BMJ Open. 2022 Jul 6;12(7):e061206. doi: 10.1136/bmjopen-2022-061206.
Cholera outbreaks in fragile settings are prone to rapid expansion. Case-area targeted interventions (CATIs) have been proposed as a rapid and efficient response strategy to halt or substantially reduce the size of small outbreaks. CATI aims to deliver synergistic interventions (eg, water, sanitation, and hygiene interventions, vaccination, and antibiotic chemoprophylaxis) to households in a 100-250 m 'ring' around primary outbreak cases.
We report on a protocol for a prospective observational study of the effectiveness of CATI. Médecins Sans Frontières (MSF) plans to implement CATI in the Democratic Republic of the Congo (DRC), Cameroon, Niger and Zimbabwe.
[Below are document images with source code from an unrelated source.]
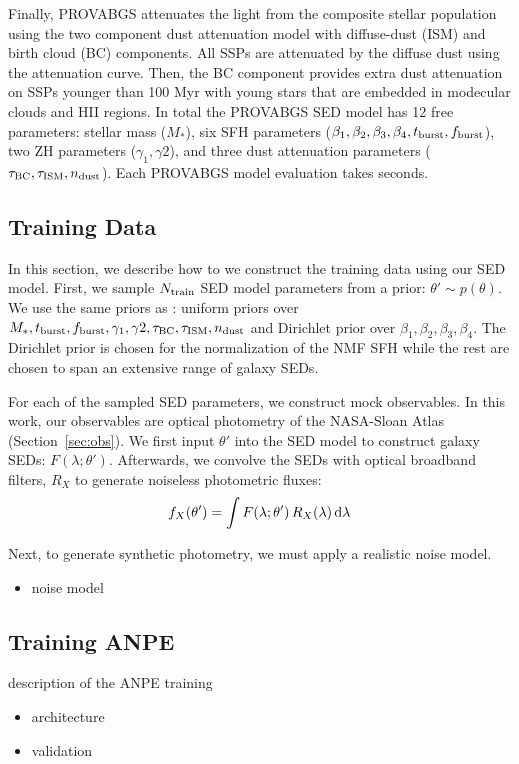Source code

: Finally, PROVABGS attenuates the light from the composite stellar population
using the two component \cite{charlot2000} dust attenuation model with
diffuse-dust (ISM) and birth cloud (BC) components. 
All SSPs are attenuated by the diffuse dust using the \cite{kriek2013}
attenuation curve.
Then, the BC component provides extra dust attenuation on SSPs younger than 100
Myr with young stars that are embedded in modecular clouds and HII regions. 
In total the PROVABGS SED model has 12 free parameters: stellar mass ($M_*$),
six SFH parameters ($\beta_1, \beta_2, \beta_3, \beta_4, t_{\rm burst}, f_{\rm
burst}$), two ZH parameters ($\gamma_1, \gamma2$), and three dust attenuation
parameters ($\tau_{\rm BC}, \tau_{\rm ISM}, n_{\rm dust}$). 
Each PROVABGS model evaluation takes  seconds. 

\subsection{Training Data} \label{sec:training}
In this section, we describe how to we construct the training data using our
SED model.
First, we sample $N_{\rm train}$ SED model parameters from a prior: $\theta'\sim p(\theta)$. 
We use the same priors as : uniform priors over $M_*,
t_{\rm burst}, f_{\rm burst}, \gamma_1, \gamma2, \tau_{\rm BC}, \tau_{\rm ISM},
n_{\rm dust}$ and Dirichlet prior over $\beta_1, \beta_2, \beta_3, \beta_4$. 
The Dirichlet prior is chosen for the normalization of the NMF SFH while the
rest are chosen to span an extensive range of galaxy SEDs. 

For each of the sampled SED parameters, we construct mock observables. 
In this work, our observables are optical photometry of the NASA-Sloan Atlas
(Section~\ref{sec:obs}).
We first input $\theta'$ into the SED model to construct galaxy SEDs: 
$F(\lambda;\theta')$. 
Afterwards, we convolve the SEDs with optical broadband filters, $R_X$ to
generate noiseless photometric fluxes:
\begin{equation}
    f_X(\theta') = \int F(\lambda;\theta') \, R_X(\lambda) \, {\rm d}\lambda
\end{equation}

Next, to generate synthetic photometry, we must apply a realistic noise model.


\begin{itemize}
    \item noise model 
\end{itemize}

\subsection{Training ANPE} \label{sec:anpe}
description of the ANPE training
\begin{itemize}
    \item architecture
    \item validation 
\end{itemize}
This study will run in parallel to each implementation. The primary outcome is the cumulative incidence of cholera in each CATI ring. CATI will be triggered immediately on notification of a case in a new area. As with most real-world interventions, there will be delays to response as the strategy is rolled out. We will compare the cumulative incidence among rings as a function of response delay, as a proxy for performance. Cross-sectional household surveys will measure population-based coverage. Cohort studies will measure effects on reducing incidence among household contacts and changes in antimicrobial resistance.
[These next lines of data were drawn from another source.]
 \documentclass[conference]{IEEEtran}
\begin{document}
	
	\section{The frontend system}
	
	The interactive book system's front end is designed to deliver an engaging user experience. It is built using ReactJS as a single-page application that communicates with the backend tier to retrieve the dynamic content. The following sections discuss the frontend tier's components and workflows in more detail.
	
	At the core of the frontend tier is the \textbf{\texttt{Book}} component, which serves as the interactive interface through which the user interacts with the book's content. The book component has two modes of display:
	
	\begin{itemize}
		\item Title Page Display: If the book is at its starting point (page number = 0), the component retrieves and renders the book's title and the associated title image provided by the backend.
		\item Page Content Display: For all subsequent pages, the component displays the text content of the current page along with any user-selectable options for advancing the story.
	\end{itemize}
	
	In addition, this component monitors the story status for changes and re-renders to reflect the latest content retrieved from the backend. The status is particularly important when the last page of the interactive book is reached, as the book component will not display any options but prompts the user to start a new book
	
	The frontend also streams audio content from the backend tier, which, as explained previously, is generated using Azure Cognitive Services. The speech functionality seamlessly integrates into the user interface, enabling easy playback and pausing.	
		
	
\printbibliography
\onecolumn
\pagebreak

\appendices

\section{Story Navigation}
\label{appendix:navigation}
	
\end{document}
The ethics review boards of MSF and the London School of Hygiene and Tropical Medicine have approved a generic protocol. The DRC and Niger-specific versions have been approved by the respective national ethics review boards. Approvals are in process for Cameroon and Zimbabwe. The study findings will be disseminated to the networks of national cholera control actors and the Global Task Force for Cholera Control using meetings and policy briefs, to the scientific community using journal articles, and to communities via community meetings.
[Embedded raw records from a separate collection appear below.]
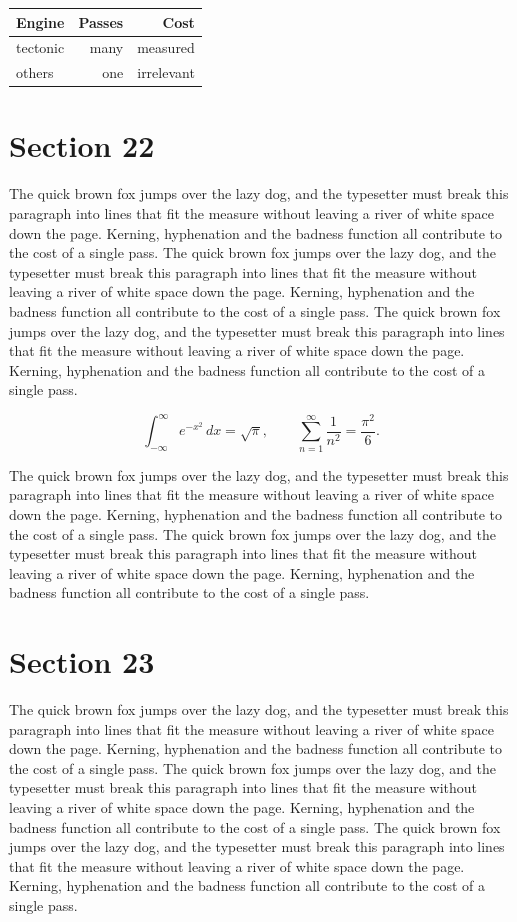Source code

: \documentclass{article}
\begin{document}
\begin{center}
\begin{tabular}{lrr}
\toprule
Engine & Passes & Cost \\
\midrule
tectonic & many & measured \\
others & one & irrelevant \\
\bottomrule
\end{tabular}
\end{center}

\section{Section 22}
The quick brown fox jumps over the lazy dog, and the typesetter must break this paragraph into lines that fit the measure without leaving a river of white space down the page. Kerning, hyphenation and the badness function all contribute to the cost of a single pass. The quick brown fox jumps over the lazy dog, and the typesetter must break this paragraph into lines that fit the measure without leaving a river of white space down the page. Kerning, hyphenation and the badness function all contribute to the cost of a single pass. The quick brown fox jumps over the lazy dog, and the typesetter must break this paragraph into lines that fit the measure without leaving a river of white space down the page. Kerning, hyphenation and the badness function all contribute to the cost of a single pass. 

\begin{equation}
\int_{-\infty}^{\infty} e^{-x^{2}}\,dx = \sqrt{\pi}, \qquad
\sum_{n=1}^{\infty} \frac{1}{n^{2}} = \frac{\pi^{2}}{6}.
\end{equation}

The quick brown fox jumps over the lazy dog, and the typesetter must break this paragraph into lines that fit the measure without leaving a river of white space down the page. Kerning, hyphenation and the badness function all contribute to the cost of a single pass. The quick brown fox jumps over the lazy dog, and the typesetter must break this paragraph into lines that fit the measure without leaving a river of white space down the page. Kerning, hyphenation and the badness function all contribute to the cost of a single pass. 
\section{Section 23}
The quick brown fox jumps over the lazy dog, and the typesetter must break this paragraph into lines that fit the measure without leaving a river of white space down the page. Kerning, hyphenation and the badness function all contribute to the cost of a single pass. The quick brown fox jumps over the lazy dog, and the typesetter must break this paragraph into lines that fit the measure without leaving a river of white space down the page. Kerning, hyphenation and the badness function all contribute to the cost of a single pass. The quick brown fox jumps over the lazy dog, and the typesetter must break this paragraph into lines that fit the measure without leaving a river of white space down the page. Kerning, hyphenation and the badness function all contribute to the cost of a single pass. 
\end{document}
脆弱环境中的霍乱疫情容易迅速蔓延。针对疫区的目标干预措施(CATIs)被提议作为一种快速有效的应对策略,以阻止或大幅减少小范围暴发的规模。CATI 旨在向初级暴发病例周围 100-250 米的“环”内的家庭提供协同干预措施(例如,水、环境卫生和个人卫生干预措施、疫苗接种和抗生素化学预防)。
我们报告了一项关于针对疫区目标干预措施有效性的前瞻性观察性研究的方案。无国界医生组织(MSF)计划在刚果民主共和国(DRC)、喀麦隆、尼日尔和津巴布韦实施针对疫区的目标干预措施。这项研究将与每次实施并行进行。主要结局是每个 CATI 环中的霍乱累积发病率。一旦在新地区发现病例,就会立即触发 CATI。与大多数真实世界的干预措施一样,由于该策略的推出,响应会存在延迟。我们将根据响应延迟来比较环中的累积发病率,作为性能的替代指标。横断面家庭调查将衡量基于人群的覆盖率。队列研究将衡量对减少家庭接触者发病率和改变抗生素耐药性的影响。
无国界医生组织和伦敦卫生与热带医学学院的伦理审查委员会已批准了一份通用方案。DRC 和尼日尔的特定版本已获得各自国家伦理审查委员会的批准。正在为喀麦隆和津巴布韦办理批准手续。该研究结果将通过会议和政策简报向国家霍乱控制行动者网络和全球霍乱控制工作队传播,通过期刊文章向科学界传播,并通过社区会议向社区传播。